В открытое оконце Галия увидела угол городского сада, обнесённого чугунной оградой. Затем, на Левашевской, предстала перед взором татарской княжны женская городская гимназия, а напротив, за Гимназической площадью — мужская гимназия. Слева тянулся сквер. Среди зелени молодых карагачей виднелся желтый кирпичный дом, с жестяной голубой крышей. Это был жилой особняк самого начальника Закаспийской области. Каюм-сердар, высунувшись из кареты, велел кучеру остановиться и принялся рассказывать о том, как в девяносто первом году генерал Куропаткин собрал у себя в этом прекрасном доме всех ханов и сердаров Закаспия и сказал: «Уважаемые яшули, вы моя надежда и защита государя-императора на этой дальней окраине. Вот собрал я вас к себе, кажется ни о ком не забыл, и теперь хочу спросить, есть ли среди вас люди грамотные?» Посмотрели ханы друг на друга и пристыженно опустили лица ниц. Всего лишь два муллы нашлось, которые окончили хивинское медресе, остальные — не приведи аллах, даже корана в руках не держали. А тут генерал спрашивает не о коране, а о науках иных: о грамматике, об арифметике и всяких других премудростях. Вобщем, все притихли, а генерал говорит: «Придётся учиться, уважаемые». Ханы совсем приуныли. Сидят за столом— угощение всякое перед ними, но никому оно в рот не идёт. Каждый думает: неужели теперь придется бросить всё и взяться за книжки и тетрадки? А генерал тихонько посмеивается в усы и вино пьёт. Немного спустя вновь обратился к почтенным гостям: «Ну так чего опустили бороды, уважаемые? Учёность туркменскому обществу нужна, как воздух. И разумеется, не вас я собираюсь учить, а детей ваших.
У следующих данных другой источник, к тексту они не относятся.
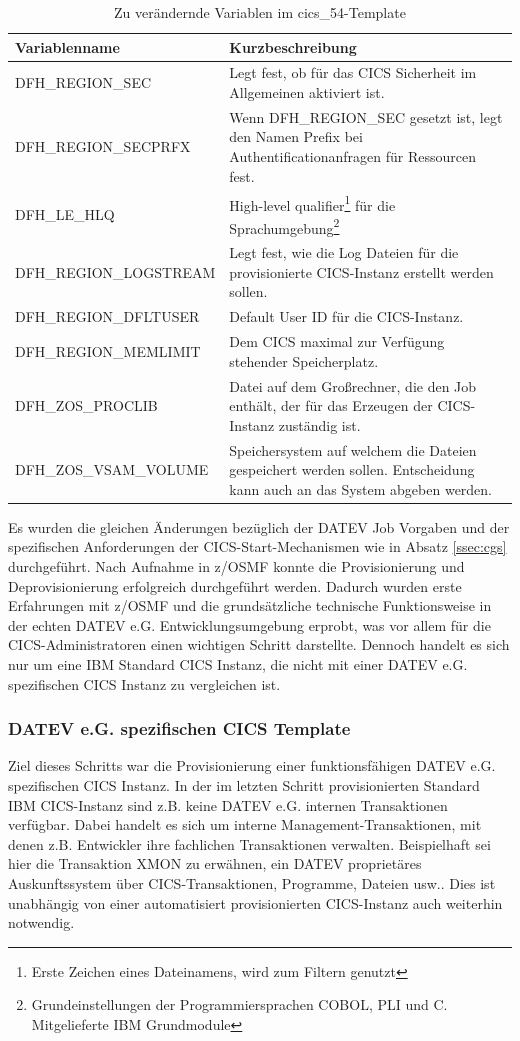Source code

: \begin{table}[h]
\centering
\begin{tabularx}{\textwidth}{X|X}
Variablenname & Kurzbeschreibung \\
\hline
DFH\_REGION\_SEC & Legt fest, ob für das CICS Sicherheit im Allgemeinen aktiviert ist. \\
\hline
DFH\_REGION\_SECPRFX & Wenn DFH\_REGION\_SEC gesetzt ist, legt den Namen Prefix bei Authentificationanfragen für Ressourcen fest. \\
\hline
DFH\_LE\_HLQ & High-level qualifier\footnote{Erste Zeichen eines Dateinamens, wird zum Filtern genutzt} für die Sprachumgebung\footnote{Grundeinstellungen der Programmiersprachen COBOL, PLI und C. Mitgelieferte IBM Grundmodule} \\
\hline
DFH\_REGION\_LOGSTREAM & Legt fest, wie die Log Dateien für die provisionierte CICS-Instanz erstellt werden sollen. \\
\hline
DFH\_REGION\_DFLTUSER & Default User ID für die CICS-Instanz. \\
\hline
DFH\_REGION\_MEMLIMIT & Dem CICS maximal zur Verfügung stehender Speicherplatz. \\
\hline
DFH\_ZOS\_PROCLIB & Datei auf dem Großrechner, die den Job enthält, der für das Erzeugen der CICS-Instanz zuständig ist. \\
\hline
DFH\_ZOS\_VSAM\_VOLUME & Speichersystem auf welchem die Dateien gespeichert werden sollen. Entscheidung kann auch an das System abgeben werden. \\
\end{tabularx}
\caption{Zu verändernde Variablen im \glqq cics\_54\grqq-Template}
\label{tab:c54vars}
\end{table}
Es wurden die gleichen Änderungen bezüglich der DATEV Job Vorgaben und der spezifischen Anforderungen der CICS-Start-Mechanismen wie in Absatz \ref{ssec:cgs} durchgeführt.
Nach Aufnahme in z/OSMF konnte die Provisionierung und Deprovisionierung erfolgreich durchgeführt werden.
Dadurch wurden erste Erfahrungen mit z/OSMF und die grundsätzliche technische Funktionsweise in der echten DATEV e.G. Entwicklungsumgebung erprobt, was vor allem für die CICS-Administratoren einen wichtigen Schritt darstellte.
Dennoch handelt es sich nur um eine IBM Standard CICS Instanz, die nicht mit einer DATEV e.G. spezifischen CICS Instanz zu vergleichen ist.


\subsubsection{DATEV e.G. spezifischen CICS Template}\label{sssec:datevcics}
Ziel dieses  Schritts war die Provisionierung einer funktionsfähigen DATEV e.G. spezifischen CICS Instanz. 
In der im letzten Schritt provisionierten Standard IBM CICS-Instanz sind z.B. keine DATEV e.G. internen Transaktionen verfügbar.
Dabei handelt es sich um interne Management-Transaktionen, mit denen z.B. Entwickler ihre fachlichen Transaktionen verwalten. 
Beispielhaft sei hier die Transaktion XMON zu erwähnen, ein DATEV proprietäres Auskunftssystem über CICS-Transaktionen, Programme, Dateien usw..
Dies ist unabhängig von einer automatisiert provisionierten CICS-Instanz auch weiterhin notwendig.

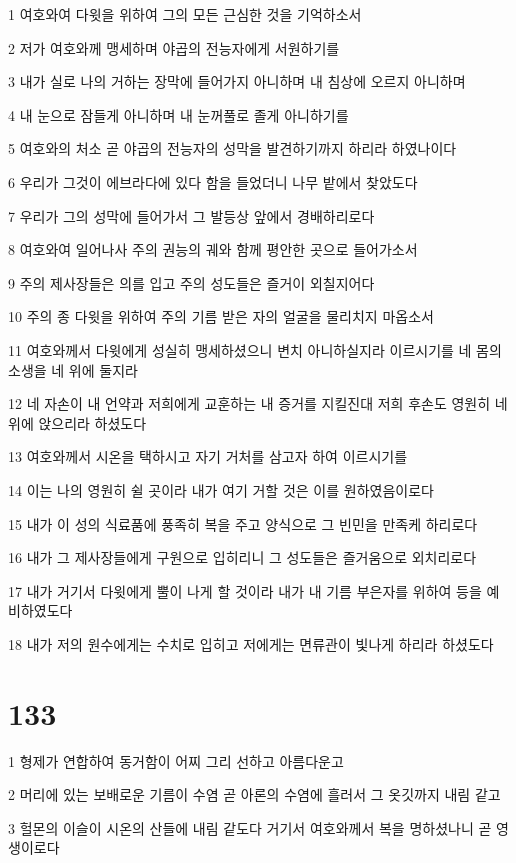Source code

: \par 1 여호와여 다윗을 위하여 그의 모든 근심한 것을 기억하소서
\par 2 저가 여호와께 맹세하며 야곱의 전능자에게 서원하기를
\par 3 내가 실로 나의 거하는 장막에 들어가지 아니하며 내 침상에 오르지 아니하며
\par 4 내 눈으로 잠들게 아니하며 내 눈꺼풀로 졸게 아니하기를
\par 5 여호와의 처소 곧 야곱의 전능자의 성막을 발견하기까지 하리라 하였나이다
\par 6 우리가 그것이 에브라다에 있다 함을 들었더니 나무 밭에서 찾았도다
\par 7 우리가 그의 성막에 들어가서 그 발등상 앞에서 경배하리로다
\par 8 여호와여 일어나사 주의 권능의 궤와 함께 평안한 곳으로 들어가소서
\par 9 주의 제사장들은 의를 입고 주의 성도들은 즐거이 외칠지어다
\par 10 주의 종 다윗을 위하여 주의 기름 받은 자의 얼굴을 물리치지 마옵소서
\par 11 여호와께서 다윗에게 성실히 맹세하셨으니 변치 아니하실지라 이르시기를 네 몸의 소생을 네 위에 둘지라
\par 12 네 자손이 내 언약과 저희에게 교훈하는 내 증거를 지킬진대 저희 후손도 영원히 네 위에 앉으리라 하셨도다
\par 13 여호와께서 시온을 택하시고 자기 거처를 삼고자 하여 이르시기를
\par 14 이는 나의 영원히 쉴 곳이라 내가 여기 거할 것은 이를 원하였음이로다
\par 15 내가 이 성의 식료품에 풍족히 복을 주고 양식으로 그 빈민을 만족케 하리로다
\par 16 내가 그 제사장들에게 구원으로 입히리니 그 성도들은 즐거움으로 외치리로다
\par 17 내가 거기서 다윗에게 뿔이 나게 할 것이라 내가 내 기름 부은자를 위하여 등을 예비하였도다
\par 18 내가 저의 원수에게는 수치로 입히고 저에게는 면류관이 빛나게 하리라 하셨도다

\chapter{133}

\par 1 형제가 연합하여 동거함이 어찌 그리 선하고 아름다운고
\par 2 머리에 있는 보배로운 기름이 수염 곧 아론의 수염에 흘러서 그 옷깃까지 내림 같고
\par 3 헐몬의 이슬이 시온의 산들에 내림 같도다 거기서 여호와께서 복을 명하셨나니 곧 영생이로다

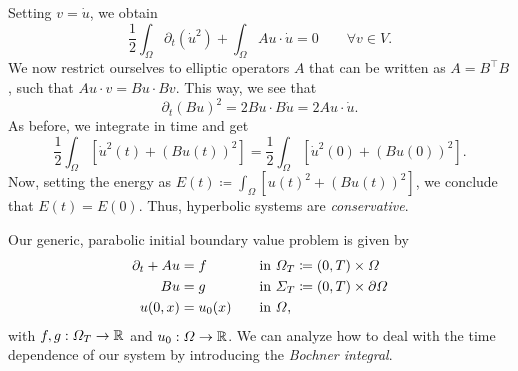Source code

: \begin{enumerate}
\begin{equation}
    \end{equation}
    Setting $v=\dot{u}$, we obtain
    \begin{equation}
        \frac{1}{2}\int_\Omega \partial_t (\dot{u}^2) + \int_\Omega Au\cdot \dot{u} = 0 \qquad \forall v\in V.
    \end{equation}
    We now restrict ourselves to elliptic operators $A$ that can be written as $A=B^\top B$, such that $Au\cdot v = Bu\cdot Bv$. This way, we see that 
    \begin{equation}
        \partial_t (Bu)^2 = 2Bu \cdot B\dot{u} = 2Au\cdot \dot{u}.
    \end{equation}
    As before, we integrate in time and get 
    \begin{equation}
        \frac{1}{2} \int_\Omega \left[\dot{u}^2(t) + (Bu(t))^2\right] = \frac{1}{2} \int_\Omega \left[\dot{u}^2(0) + (Bu(0))^2\right].
    \end{equation}
    Now, setting the energy as $E(t)  \coloneqq  \int_\Omega \left[u(t)^2 + (Bu(t))^2\right]$, we conclude that $E(t) = E(0)$. Thus, hyperbolic systems are \emph{conservative}.
\end{enumerate}
Our generic, parabolic initial boundary value problem is given by
\begin{equation}\label{eq:parabolic-IBVP}
    \begin{aligned}
        \partial_t + Au &= f &&\quad \text{in }\Omega_T  \coloneqq  (0,T) \times \Omega\\
        \hfill Bu &= g &&\quad \text{in }\Sigma_T  \coloneqq  (0,T) \times \partial\Omega\\
        \hfill u(0,x)&= u_0(x) &&\quad \text{in }\Omega,
    \end{aligned}
\end{equation}
with $f,g:\Omega_T\to \mathbb{R}$ and $u_0:\Omega\to\mathbb{R}$. We can analyze how to deal with the time dependence of our system by introducing the \emph{Bochner integral}.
Нынче, как уйдёте от меня и проспитесь, так сразу же представьте в канцелярию списки своих сыновей для отправки на учение в Петербург. Будем создавать туркменскую интеллигенцию. Лет через десять вы состаритесь и на покой отправитесь, а дети ваши вернутся из Петербурга и будут управлять дехканами…»
Старик умолк, а Галия, рассеянно слушавшая свёкра, мило улыбнулась:
— Генерал Куропаткин такой храбрый, но почему-то ему не повезло на Дальнем Востоке. Он прямо из Асха-бада уехал туда воевать?
Черкез, видя, какое любопытство проявляет его благоверная супруга, тотчас пояснил:
— От нас он уехал в Петербург, и стал военным министром. А уже оттуда отправился на Дальний Восток.
— А вон там, через дорогу, в сквере — там что такое? — не обратив внимания на слова мужа, поинтересовалась Галия.